ABOUT THIS EXERCISE - Reproduce exactly the lines below, from the first one through the line containing "The goal of", and omit any pictures.

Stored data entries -

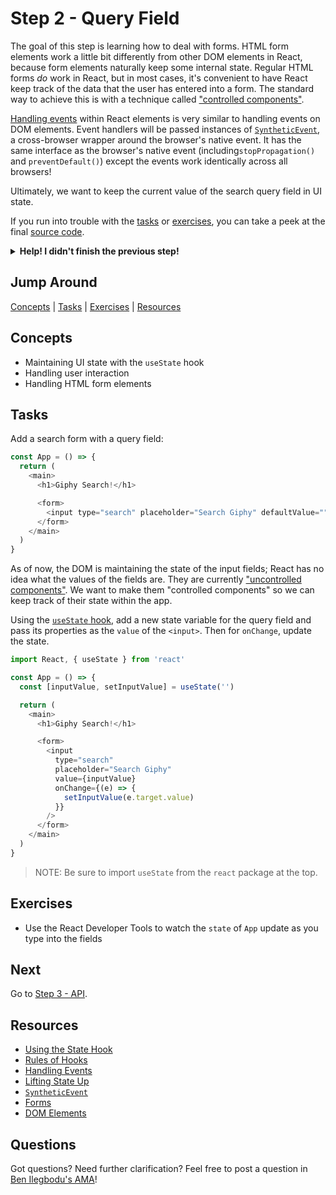 # Step 2 - Query Field

The goal of this step is learning how to deal with forms. HTML form elements work a little bit differently from other DOM elements in React, because form elements naturally keep some internal state. Regular HTML forms _do_ work in React, but in most cases, it's convenient to have React keep track of the data that the user has entered into a form. The standard way to achieve this is with a technique called ["controlled components"](https://reactjs.org/docs/forms.html#controlled-components).

[Handling events](https://reactjs.org/docs/handling-events.html) within React elements is very similar to handling events on DOM elements. Event handlers will be passed instances of [`SyntheticEvent`](https://reactjs.org/docs/events.html), a cross-browser wrapper around the browser's native event. It has the same interface as the browser's native event (including`stopPropagation()` and `preventDefault()`) except the events work identically across all browsers!

Ultimately, we want to keep the current value of the search query field in UI state.

If you run into trouble with the [tasks](#tasks) or [exercises](#exercises), you can take a peek at the final [source code](./).

<details>
  <summary><b>Help! I didn't finish the previous step!</b></summary>

If you didn't successfully complete the previous step, you can jump right in by copying the step.

Complete the [setup instructions](../00-begin) if you have not yet followed them.

Ensure you're in the root folder of the repo:

```sh
cd react-workshop
```

Remove the existing workshop directory if you had previously started elsewhere:

```sh
rm -rf src/workshop
```

Copy the previous step as a starting point:

```sh
cp -r src/react/01-jsx src/workshop
```

Ensure [`src/index.js`](../index.js#L3) is still pointing to the `workshop` App:

```js
import App from './workshop/App'
```

Start the app:

```sh
npm start
```

After the app is initially built, a new browser window should open up at [http://localhost:3000/](http://localhost:3000/), and you should be able to continue on with the tasks below.

</details>

## Jump Around

[Concepts](#concepts) | [Tasks](#tasks) | [Exercises](#exercises) | [Resources](#resources)

## Concepts

- Maintaining UI state with the `useState` hook
- Handling user interaction
- Handling HTML form elements

## Tasks

Add a search form with a query field:

```js
const App = () => {
  return (
    <main>
      <h1>Giphy Search!</h1>

      <form>
        <input type="search" placeholder="Search Giphy" defaultValue="" />
      </form>
    </main>
  )
}
```

As of now, the DOM is maintaining the state of the input fields; React has no idea what the values of the fields are. They are currently ["uncontrolled components"](https://reactjs.org/docs/uncontrolled-components.html). We want to make them "controlled components" so we can keep track of their state within the app.

Using the [`useState` hook](https://reactjs.org/docs/hooks-state.html), add a new state variable for the query field and pass its properties as the `value` of the `<input>`. Then for `onChange`, update the state.

```js
import React, { useState } from 'react'

const App = () => {
  const [inputValue, setInputValue] = useState('')

  return (
    <main>
      <h1>Giphy Search!</h1>

      <form>
        <input
          type="search"
          placeholder="Search Giphy"
          value={inputValue}
          onChange={(e) => {
            setInputValue(e.target.value)
          }}
        />
      </form>
    </main>
  )
}
```

> NOTE: Be sure to import `useState` from the `react` package at the top.

## Exercises

- Use the React Developer Tools to watch the `state` of `App` update as you type into the fields

## Next

Go to [Step 3 - API](../03-api/).

## Resources

- [Using the State Hook](https://reactjs.org/docs/hooks-state.html)
- [Rules of Hooks](https://reactjs.org/docs/hooks-rules.html)
- [Handling Events](https://reactjs.org/docs/handling-events.html)
- [Lifting State Up](https://reactjs.org/docs/lifting-state-up.html)
- [`SyntheticEvent`](https://reactjs.org/docs/events.html)
- [Forms](https://reactjs.org/docs/forms.html)
- [DOM Elements](https://reactjs.org/docs/dom-elements.html)

## Questions

Got questions? Need further clarification? Feel free to post a question in [Ben Ilegbodu's AMA](http://www.benmvp.com/ama/)!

PROBLEM SOLUTION -
 # Step 2 - Query Field

The goal of this step is learning how to deal with forms. HTML form elements work a little bit differently from other DOM elements in React, because form elements naturally keep some internal state. Regular HTML forms _do_ work in React, but in most cases, it's convenient to have React keep track of the data that the user has entered into a form. The standard way to achieve this is with a technique called ["controlled components"](https://reactjs.org/docs/forms.html#controlled-components).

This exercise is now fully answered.